---- EXERCISE DATA

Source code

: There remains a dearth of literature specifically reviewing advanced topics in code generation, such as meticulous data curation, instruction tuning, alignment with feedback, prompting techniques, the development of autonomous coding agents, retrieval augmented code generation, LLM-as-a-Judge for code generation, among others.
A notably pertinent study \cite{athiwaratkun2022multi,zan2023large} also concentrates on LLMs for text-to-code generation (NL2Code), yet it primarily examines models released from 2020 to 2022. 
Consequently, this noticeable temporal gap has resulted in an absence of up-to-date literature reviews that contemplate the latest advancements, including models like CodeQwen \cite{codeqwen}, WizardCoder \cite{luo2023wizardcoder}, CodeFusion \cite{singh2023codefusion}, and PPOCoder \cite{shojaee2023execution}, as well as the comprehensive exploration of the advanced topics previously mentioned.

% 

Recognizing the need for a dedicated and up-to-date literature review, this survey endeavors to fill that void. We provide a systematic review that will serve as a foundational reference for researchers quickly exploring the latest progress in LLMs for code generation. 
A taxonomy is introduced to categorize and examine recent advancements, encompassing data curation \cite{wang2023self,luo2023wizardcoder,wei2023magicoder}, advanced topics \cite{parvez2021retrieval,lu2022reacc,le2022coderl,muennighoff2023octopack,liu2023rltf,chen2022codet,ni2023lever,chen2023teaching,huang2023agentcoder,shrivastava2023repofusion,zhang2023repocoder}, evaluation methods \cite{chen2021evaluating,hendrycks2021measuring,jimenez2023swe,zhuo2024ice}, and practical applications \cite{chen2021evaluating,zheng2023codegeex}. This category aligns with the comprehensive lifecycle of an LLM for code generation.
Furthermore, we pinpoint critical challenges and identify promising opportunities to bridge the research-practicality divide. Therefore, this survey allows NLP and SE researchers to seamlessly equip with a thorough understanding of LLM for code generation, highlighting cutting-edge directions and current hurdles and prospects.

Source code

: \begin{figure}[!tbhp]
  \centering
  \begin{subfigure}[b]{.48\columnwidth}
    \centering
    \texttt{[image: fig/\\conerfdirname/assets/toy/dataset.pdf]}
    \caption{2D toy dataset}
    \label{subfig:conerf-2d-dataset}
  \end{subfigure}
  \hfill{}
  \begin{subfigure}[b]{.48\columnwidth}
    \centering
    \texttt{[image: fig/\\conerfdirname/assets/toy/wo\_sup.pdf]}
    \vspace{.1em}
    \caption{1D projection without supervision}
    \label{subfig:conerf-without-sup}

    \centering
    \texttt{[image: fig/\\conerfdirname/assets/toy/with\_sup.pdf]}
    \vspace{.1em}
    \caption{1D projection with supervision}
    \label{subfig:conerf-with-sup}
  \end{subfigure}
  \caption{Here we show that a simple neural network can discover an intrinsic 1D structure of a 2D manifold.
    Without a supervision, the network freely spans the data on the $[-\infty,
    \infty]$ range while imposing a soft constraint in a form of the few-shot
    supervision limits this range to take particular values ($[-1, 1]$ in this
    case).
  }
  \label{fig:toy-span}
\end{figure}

--------

**AIM OF THE TASK**
Line by line, the data should be returned exactly as written.

**FINAL ANSWER**
Source code

: There remains a dearth of literature specifically reviewing advanced topics in code generation, such as meticulous data curation, instruction tuning, alignment with feedback, prompting techniques, the development of autonomous coding agents, retrieval augmented code generation, LLM-as-a-Judge for code generation, among others.
A notably pertinent study \cite{athiwaratkun2022multi,zan2023large} also concentrates on LLMs for text-to-code generation (NL2Code), yet it primarily examines models released from 2020 to 2022. 
Consequently, this noticeable temporal gap has resulted in an absence of up-to-date literature reviews that contemplate the latest advancements, including models like CodeQwen \cite{codeqwen}, WizardCoder \cite{luo2023wizardcoder}, CodeFusion \cite{singh2023codefusion}, and PPOCoder \cite{shojaee2023execution}, as well as the comprehensive exploration of the advanced topics previously mentioned.

% 

Recognizing the need for a dedicated and up-to-date literature review, this survey endeavors to fill that void. We provide a systematic review that will serve as a foundational reference for researchers quickly exploring the latest progress in LLMs for code generation. 
A taxonomy is introduced to categorize and examine recent advancements, encompassing data curation \cite{wang2023self,luo2023wizardcoder,wei2023magicoder}, advanced topics \cite{parvez2021retrieval,lu2022reacc,le2022coderl,muennighoff2023octopack,liu2023rltf,chen2022codet,ni2023lever,chen2023teaching,huang2023agentcoder,shrivastava2023repofusion,zhang2023repocoder}, evaluation methods \cite{chen2021evaluating,hendrycks2021measuring,jimenez2023swe,zhuo2024ice}, and practical applications \cite{chen2021evaluating,zheng2023codegeex}. This category aligns with the comprehensive lifecycle of an LLM for code generation.
Furthermore, we pinpoint critical challenges and identify promising opportunities to bridge the research-practicality divide. Therefore, this survey allows NLP and SE researchers to seamlessly equip with a thorough understanding of LLM for code generation, highlighting cutting-edge directions and current hurdles and prospects.

Source code

: \begin{figure}[!tbhp]
  \centering
  \begin{subfigure}[b]{.48\columnwidth}
    \centering
    \texttt{[image: fig/\\conerfdirname/assets/toy/dataset.pdf]}
    \caption{2D toy dataset}
    \label{subfig:conerf-2d-dataset}
  \end{subfigure}
  \hfill{}
  \begin{subfigure}[b]{.48\columnwidth}
    \centering
    \texttt{[image: fig/\\conerfdirname/assets/toy/wo\_sup.pdf]}
    \vspace{.1em}
    \caption{1D projection without supervision}
    \label{subfig:conerf-without-sup}

    \centering
    \texttt{[image: fig/\\conerfdirname/assets/toy/with\_sup.pdf]}
    \vspace{.1em}
    \caption{1D projection with supervision}
    \label{subfig:conerf-with-sup}
  \end{subfigure}
  \caption{Here we show that a simple neural network can discover an intrinsic 1D structure of a 2D manifold.
    Without a supervision, the network freely spans the data on the $[-\infty,
    \infty]$ range while imposing a soft constraint in a form of the few-shot
    supervision limits this range to take particular values ($[-1, 1]$ in this
    case).
  }
  \label{fig:toy-span}
\end{figure}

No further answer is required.